A crew of listeners with no more than "slight" hearing loss who exhibit binaural deficits also exhibit higher levels of stimulus-independent internal noise.

J Acoust Soc Am 2020 05;147(5):3188

Departments of Neuroscience and Surgery (Otolaryngology), University of Connecticut Health Center, Farmington, Connecticut 06030, USA.
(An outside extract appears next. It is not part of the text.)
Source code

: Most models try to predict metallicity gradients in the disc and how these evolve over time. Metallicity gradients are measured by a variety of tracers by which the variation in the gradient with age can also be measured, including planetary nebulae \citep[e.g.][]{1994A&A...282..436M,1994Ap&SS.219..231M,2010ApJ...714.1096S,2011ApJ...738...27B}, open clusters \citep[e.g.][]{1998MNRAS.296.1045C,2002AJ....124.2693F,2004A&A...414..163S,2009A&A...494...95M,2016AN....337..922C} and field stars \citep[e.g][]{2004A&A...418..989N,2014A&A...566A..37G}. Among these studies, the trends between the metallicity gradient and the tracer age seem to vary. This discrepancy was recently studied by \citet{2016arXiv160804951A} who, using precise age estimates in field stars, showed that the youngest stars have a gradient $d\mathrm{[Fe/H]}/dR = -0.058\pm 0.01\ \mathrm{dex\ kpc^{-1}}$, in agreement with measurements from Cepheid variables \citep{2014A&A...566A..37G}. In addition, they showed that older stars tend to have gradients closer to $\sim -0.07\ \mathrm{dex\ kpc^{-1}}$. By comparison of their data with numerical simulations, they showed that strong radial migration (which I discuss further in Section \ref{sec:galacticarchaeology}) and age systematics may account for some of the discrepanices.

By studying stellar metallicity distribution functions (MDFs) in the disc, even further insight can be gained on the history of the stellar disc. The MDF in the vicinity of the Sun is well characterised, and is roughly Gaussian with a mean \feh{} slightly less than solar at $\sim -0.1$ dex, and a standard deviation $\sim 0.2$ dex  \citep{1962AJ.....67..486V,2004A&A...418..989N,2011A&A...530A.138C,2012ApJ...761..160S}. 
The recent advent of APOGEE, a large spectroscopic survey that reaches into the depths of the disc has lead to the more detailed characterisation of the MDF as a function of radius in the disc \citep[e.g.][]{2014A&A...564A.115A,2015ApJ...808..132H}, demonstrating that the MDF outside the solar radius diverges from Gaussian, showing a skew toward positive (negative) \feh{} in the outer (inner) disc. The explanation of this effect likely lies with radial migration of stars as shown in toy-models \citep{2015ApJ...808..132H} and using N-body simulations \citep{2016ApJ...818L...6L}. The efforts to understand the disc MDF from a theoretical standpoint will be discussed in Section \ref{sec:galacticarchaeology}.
Listeners having, at most, "slight" hearing loss may exhibit deficits in binaural detection which appear to stem from increased levels of stimulus-dependent, additive internal noise [Bernstein and Trahiotis, J. Acoust. Soc. Am. 140, 3540-3548 (2016); J. Acoust. Soc. Am. 144, 292-307 (2018)]. This study reports that a small crew of such listeners also exhibits increased levels of low-level, stimulus-independent, additive internal noise. Detection thresholds were measured in: (1) the NoSπ configuration as a function of masker level; (2) the NρSπ configuration as a function of masker interaural correlation (ρ); (3) "the quiet" for So and Sπ tonal signals. Those measures were combined suitably to yield estimates of stimulus-independent, additive internal noise, separately, at center frequencies of 250, 500, and 4000 Hz. Derived levels of internal noise were found to be elevated, by about 5 dB at 250 and 500 Hz, and by about 9 dB at 4 kHz, for the group of listeners having no more than slight hearing loss and who exhibited deficits in binaural detection. The new findings, taken together with earlier investigations by the authors (which included data obtained from dozens of listeners), provide evidence that such listeners have greater levels of both stimulus-dependent and stimulus-independent, additive internal noise.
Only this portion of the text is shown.